The assistant_model_repo field is written instead of any mtp_* fields.

2. Write to catalog

skulk-weights catalog add google/gemma-4-12B-it
# or skip the confirmation prompt:
skulk-weights catalog add google/gemma-4-12B-it --yes

The entry is appended to the built-in foxlight.yaml.

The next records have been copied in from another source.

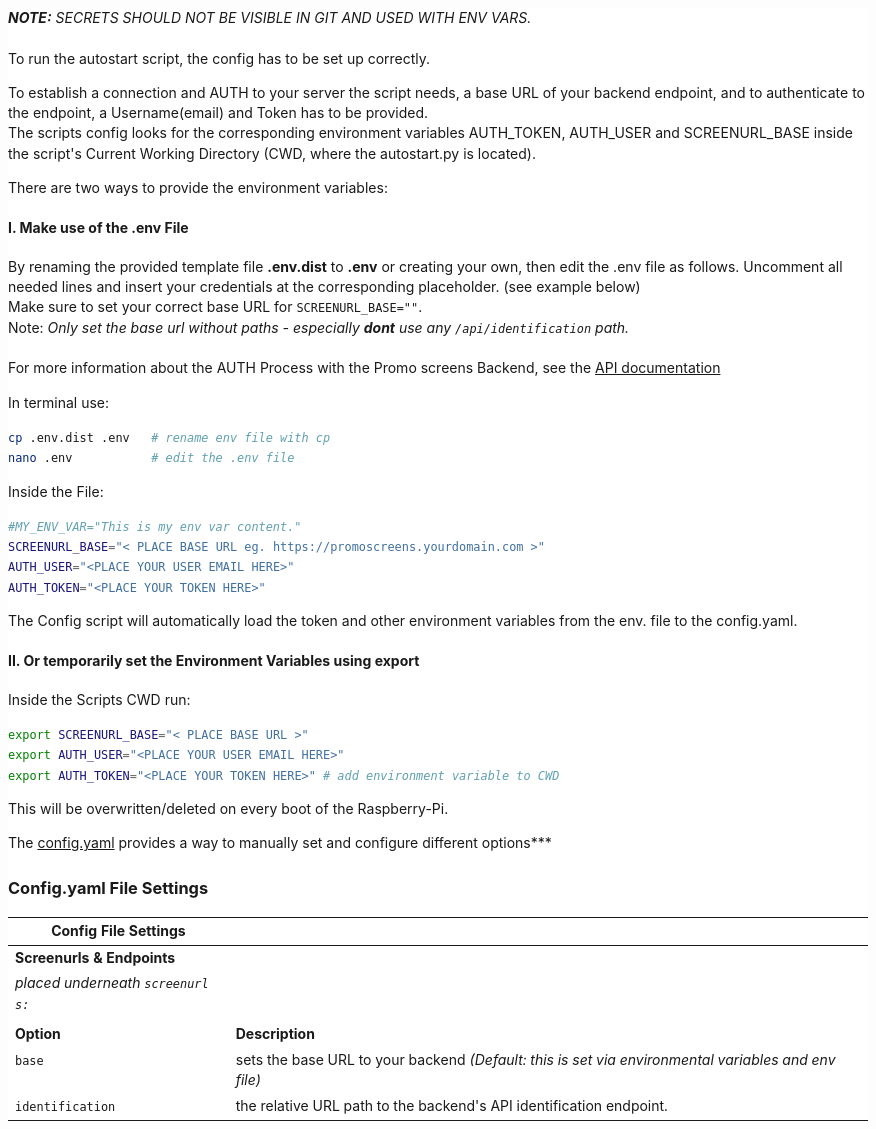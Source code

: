 _**NOTE:** SECRETS SHOULD NOT BE VISIBLE IN GIT AND USED WITH ENV VARS._
<br/><br/>
To run the autostart script, the config has to be set up correctly.<br/> 

To establish a connection and AUTH to your server the script needs, a base URL of your backend endpoint, and to authenticate to the endpoint, a Username(email) and Token has to be provided.<br/> 
The scripts config looks for the corresponding environment variables AUTH_TOKEN, AUTH_USER and SCREENURL_BASE inside the script's Current Working Directory (CWD, where the autostart.py is located). <br/> 

There are two ways to provide the environment variables:

#### **I.  Make use of the .env File** 

By renaming the provided template file **.env.dist** to **.env** or creating your own, then edit the .env file as follows.
Uncomment all needed lines and insert your credentials at the corresponding placeholder. (see example below)   <br/>
Make sure to set your correct base URL for `SCREENURL_BASE=""`.  <br/>
Note: *Only set the base url without paths - especially **dont** use any `/api/identification` path.*
<br/><br/> For more information about the AUTH Process with the Promo screens Backend, see the [API documentation](https://documenter.getpostman.com/view/1711474/TzY3AaiV) <br/>  

In terminal use:

```bash
cp .env.dist .env   # rename env file with cp
nano .env           # edit the .env file 
```
Inside the File:
```bash
#MY_ENV_VAR="This is my env var content."
SCREENURL_BASE="< PLACE BASE URL eg. https://promoscreens.yourdomain.com >"
AUTH_USER="<PLACE YOUR USER EMAIL HERE>"
AUTH_TOKEN="<PLACE YOUR TOKEN HERE>"
```

The Config script will automatically load the token and other environment variables from the env. file to the config.yaml. <br/>


#### **II. Or temporarily set the Environment Variables using export** 
Inside the Scripts CWD run:
```bash
export SCREENURL_BASE="< PLACE BASE URL >"
export AUTH_USER="<PLACE YOUR USER EMAIL HERE>"
export AUTH_TOKEN="<PLACE YOUR TOKEN HERE>" # add environment variable to CWD
```
This will be overwritten/deleted on every boot of the Raspberry-Pi.

The [config.yaml](autostart/config/config.yaml) provides a way to manually set and configure different options*** <br/>

### Config.yaml File Settings
| **Config File Settings** | |
| --- | --- |
| **Screenurls  & Endpoints** | |
| *placed underneath `screenurls:`* |
| |
| **Option** | **Description** |
| `base` | sets the base URL to your backend *(Default: this is set via environmental variables and env file)*  |
| `identification` | the relative URL path to the backend's API identification endpoint.  |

Run skulk-weights catalog validate to confirm the new entry passes schema validation.

3. Verify

Inspect any catalogued assistant-pattern entry — your newly added one, or the gemma-4-31b entry that ships with SWP:

skulk-weights catalog show foxlight/gemma-4-31b-full-q4-k

The JSON output should include:

{
"assistant_model_repo": "google/gemma-4-31B-it-assistant",
"mtp_source_repo": null,
"mtp_sidecar_repo": null
}

GUI (skulk-ui)

  1. Start the GUI: uv run skulk-ui
  2. Paste the model URL (e.g. https://huggingface.co/google/gemma-4-12B-it) into the Detect field and click Detect.
  3. The detection result panel shows:
    • Assistant model: google/gemma-4-12B-it-assistant
    • An info banner: "This model uses Gemma 4's companion assistant pattern. The assistant model is pre-published by Google — no tensor extraction needed."
  4. Click Register in Catalog. The log panel shows confirmation that the assistant model location was verified and the job completes immediately. (As with the CLI, registration fails if the model is already in the catalog — the shipped gemma-4-31B/gemma-4-26B-A4B entries can be inspected with Find in Catalog instead.)

Catalog entry format

- key: gemma-4-31b-full-q4-k
source_model: google/gemma-4-31B-it
quant: q4k
tier: smoke
slices:
- full
output_name: gemma-4-31b-it-full-q4-k.vindex
hf_repo: FoxlightAI/gemma-4-31b-it-full-q4-k-vindex
hf_collection: FoxlightAI/vindexes-6a124406dd5fb439c431b051
assistant_model_repo: google/gemma-4-31B-it-assistant

assistant_model_repo must:

  • Look like owner/repo (the HF_REPO_PATTERN regex)
  • Not be set at the same time as any mtp_* field

Known Gemma 4 assistants

Instruction-tuned modelCompanion assistant
google/gemma-4-31B-itgoogle/gemma-4-31B-it-assistant
google/gemma-4-26B-A4B-itgoogle/gemma-4-26B-A4B-it-assistant
google/gemma-4-12B-itgoogle/gemma-4-12B-it-assistant
google/gemma-4-E4B-itgoogle/gemma-4-E4B-it-assistant
google/gemma-4-E2B-itgoogle/gemma-4-E2B-it-assistant

Additional variants follow the same {model}-assistant naming convention. SWP auto-detects them, so this table only needs updating when you want to document confirmed mappings.